* Work request *
Answer with only the number of lines below where "HTML" appears.

....

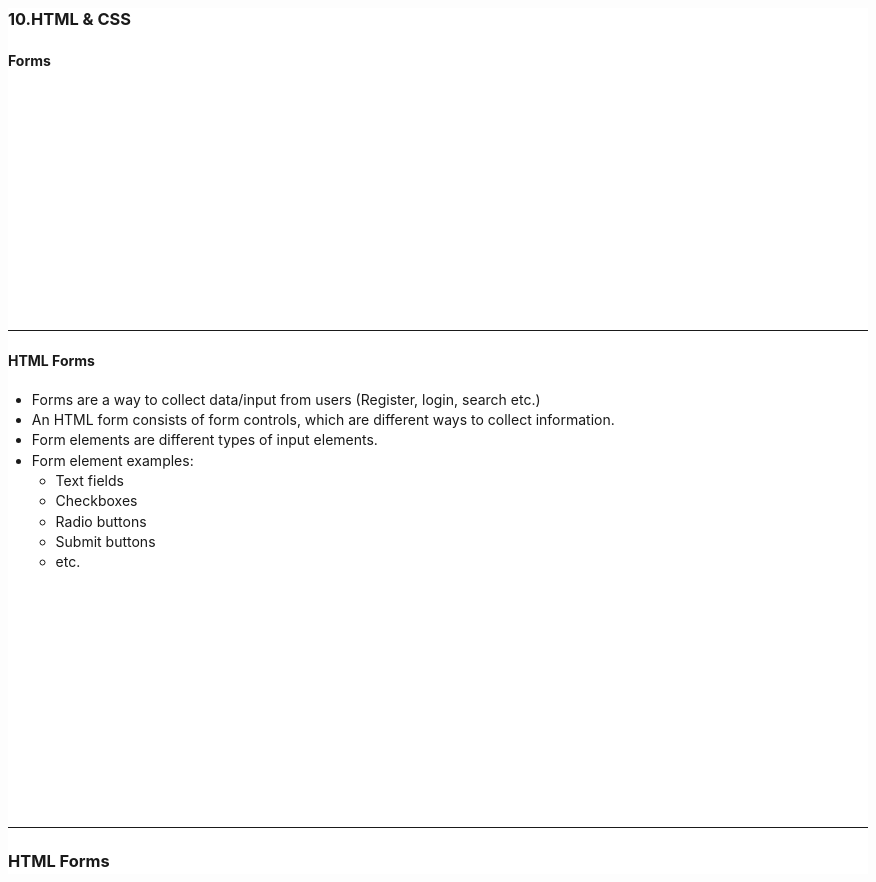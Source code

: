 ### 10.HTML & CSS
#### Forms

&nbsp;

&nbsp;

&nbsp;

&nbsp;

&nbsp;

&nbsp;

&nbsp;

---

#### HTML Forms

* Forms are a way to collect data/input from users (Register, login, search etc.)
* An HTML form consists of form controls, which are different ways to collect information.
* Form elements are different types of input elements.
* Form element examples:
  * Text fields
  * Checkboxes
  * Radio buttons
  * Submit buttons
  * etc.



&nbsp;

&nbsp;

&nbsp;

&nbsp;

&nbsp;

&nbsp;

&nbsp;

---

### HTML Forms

....

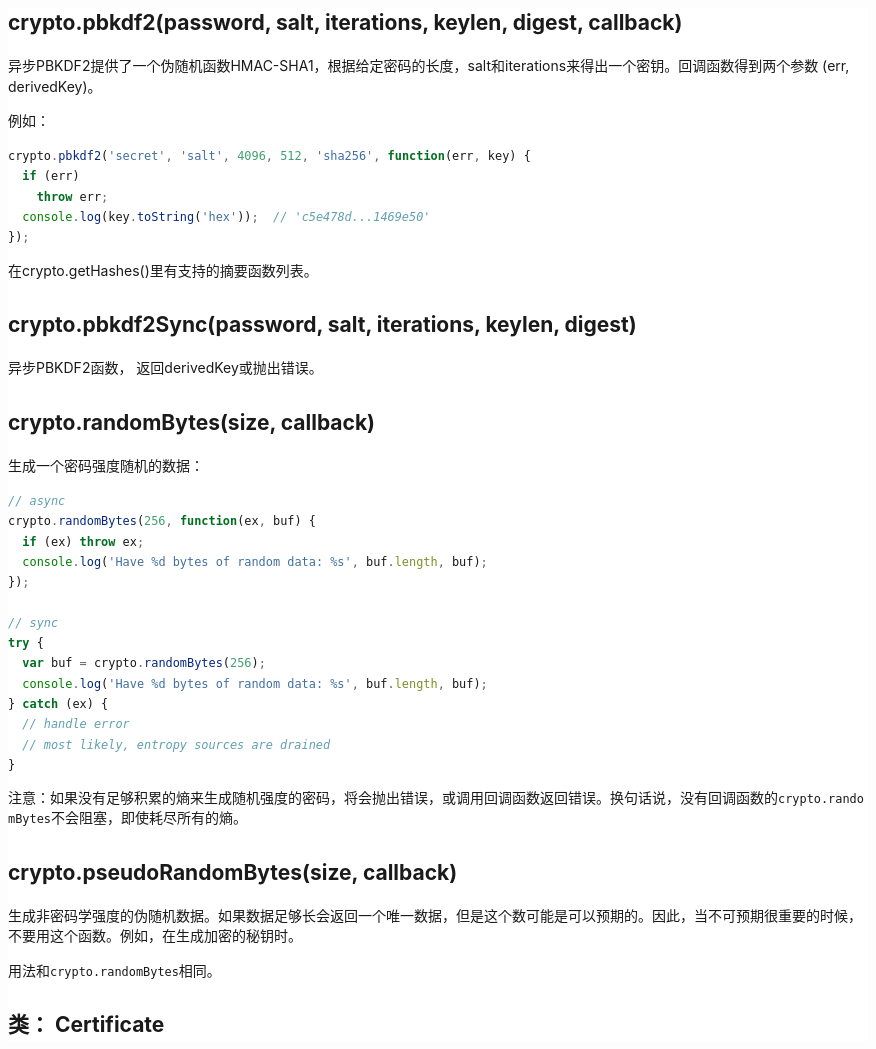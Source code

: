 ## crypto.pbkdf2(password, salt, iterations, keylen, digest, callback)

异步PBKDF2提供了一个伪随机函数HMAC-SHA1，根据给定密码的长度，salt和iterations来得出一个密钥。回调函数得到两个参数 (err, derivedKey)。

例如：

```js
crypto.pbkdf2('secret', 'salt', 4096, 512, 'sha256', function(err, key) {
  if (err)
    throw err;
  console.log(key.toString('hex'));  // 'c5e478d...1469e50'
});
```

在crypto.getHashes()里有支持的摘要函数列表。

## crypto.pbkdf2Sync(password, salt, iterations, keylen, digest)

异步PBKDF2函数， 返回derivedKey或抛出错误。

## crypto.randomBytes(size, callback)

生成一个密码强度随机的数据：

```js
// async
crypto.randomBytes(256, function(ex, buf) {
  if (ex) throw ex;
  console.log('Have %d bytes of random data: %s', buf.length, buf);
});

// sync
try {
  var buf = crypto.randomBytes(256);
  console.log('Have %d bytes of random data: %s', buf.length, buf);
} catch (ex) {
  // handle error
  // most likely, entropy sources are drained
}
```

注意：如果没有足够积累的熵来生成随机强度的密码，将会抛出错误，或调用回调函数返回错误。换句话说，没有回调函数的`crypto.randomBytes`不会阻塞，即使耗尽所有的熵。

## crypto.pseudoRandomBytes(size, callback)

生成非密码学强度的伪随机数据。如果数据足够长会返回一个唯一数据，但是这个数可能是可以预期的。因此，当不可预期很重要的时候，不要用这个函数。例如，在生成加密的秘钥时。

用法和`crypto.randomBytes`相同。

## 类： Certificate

....

* Task answer *
4